» **WORK TO COMPLETE**: What you output must match, exactly, the lines from the start of the records to the line containing "## Installation", both ends kept and pictures excluded.

Stored data
________________________________________
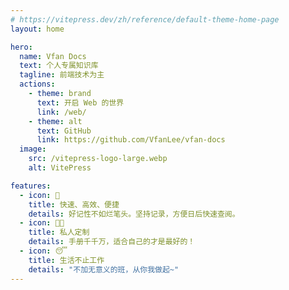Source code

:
 ```yaml
---
# https://vitepress.dev/zh/reference/default-theme-home-page
layout: home

hero:
  name: Vfan Docs
  text: 个人专属知识库
  tagline: 前端技术为主
  actions:
    - theme: brand
      text: 开启 Web 的世界
      link: /web/
    - theme: alt
      text: GitHub
      link: https://github.com/VfanLee/vfan-docs
  image:
    src: /vitepress-logo-large.webp
    alt: VitePress

features:
  - icon: 🚀
    title: 快速、高效、便捷
    details: 好记性不如烂笔头。坚持记录，方便日后快速查阅。
  - icon: 👨‍💻
    title: 私人定制
    details: 手册千千万，适合自己的才是最好的！
  - icon: 😴
    title: 生活不止工作
    details: "不加无意义的班，从你我做起~"
---
```

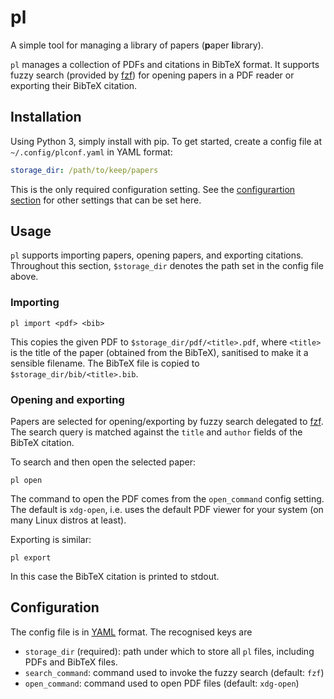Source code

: # pl

A simple tool for managing a library of papers (**p**aper **l**ibrary).

`pl` manages a collection of PDFs and citations in BibTeX format. It supports
fuzzy search (provided by [fzf](https://github.com/junegunn/fzf)) for opening
papers in a PDF reader or exporting their BibTeX citation.

## Installation

Using Python 3, simply install with pip. To get started, create a config file
at `~/.config/plconf.yaml` in YAML format:

```yaml
storage_dir: /path/to/keep/papers
```

This is the only required configuration setting. See the [configurartion
section](#configuration) for other settings that can be set here.

## Usage

`pl` supports importing papers, opening papers, and exporting citations.
Throughout this section, `$storage_dir` denotes the path set in the config file
above.

### Importing

```
pl import <pdf> <bib>
```

This copies the given PDF to `$storage_dir/pdf/<title>.pdf`, where `<title>` is
the title of the paper (obtained from the BibTeX), sanitised to make it a
sensible filename. The BibTeX file is copied to `$storage_dir/bib/<title>.bib`.

### Opening and exporting

Papers are selected for opening/exporting by fuzzy search delegated to
[fzf](https://github.com/junegunn/fzf). The search query is matched against the
`title` and `author` fields of the BibTeX citation.

To search and then open the selected paper:
```
pl open
```

The command to open the PDF comes from the `open_command` config setting. The
default is `xdg-open`, i.e. uses the default PDF viewer for your system (on
many Linux distros at least).

Exporting is similar:
```
pl export
```

In this case the BibTeX citation is printed to stdout.

## Configuration

The config file is in [YAML](https://yaml.org/) format. The recognised keys are

- `storage_dir` (required): path under which to store all `pl` files, including
  PDFs and BibTeX files.
- `search_command`: command used to invoke the fuzzy search (default: `fzf`)
- `open_command`: command used to open PDF files (default: `xdg-open`)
________________________________________
» **TASK RESPONSE**:
Source code

:
 ```yaml
---
# https://vitepress.dev/zh/reference/default-theme-home-page
layout: home

hero:
  name: Vfan Docs
  text: 个人专属知识库
  tagline: 前端技术为主
  actions:
    - theme: brand
      text: 开启 Web 的世界
      link: /web/
    - theme: alt
      text: GitHub
      link: https://github.com/VfanLee/vfan-docs
  image:
    src: /vitepress-logo-large.webp
    alt: VitePress

features:
  - icon: 🚀
    title: 快速、高效、便捷
    details: 好记性不如烂笔头。坚持记录，方便日后快速查阅。
  - icon: 👨‍💻
    title: 私人定制
    details: 手册千千万，适合自己的才是最好的！
  - icon: 😴
    title: 生活不止工作
    details: "不加无意义的班，从你我做起~"
---
```

Source code

: # pl

A simple tool for managing a library of papers (**p**aper **l**ibrary).

`pl` manages a collection of PDFs and citations in BibTeX format. It supports
fuzzy search (provided by [fzf](https://github.com/junegunn/fzf)) for opening
papers in a PDF reader or exporting their BibTeX citation.

## Installation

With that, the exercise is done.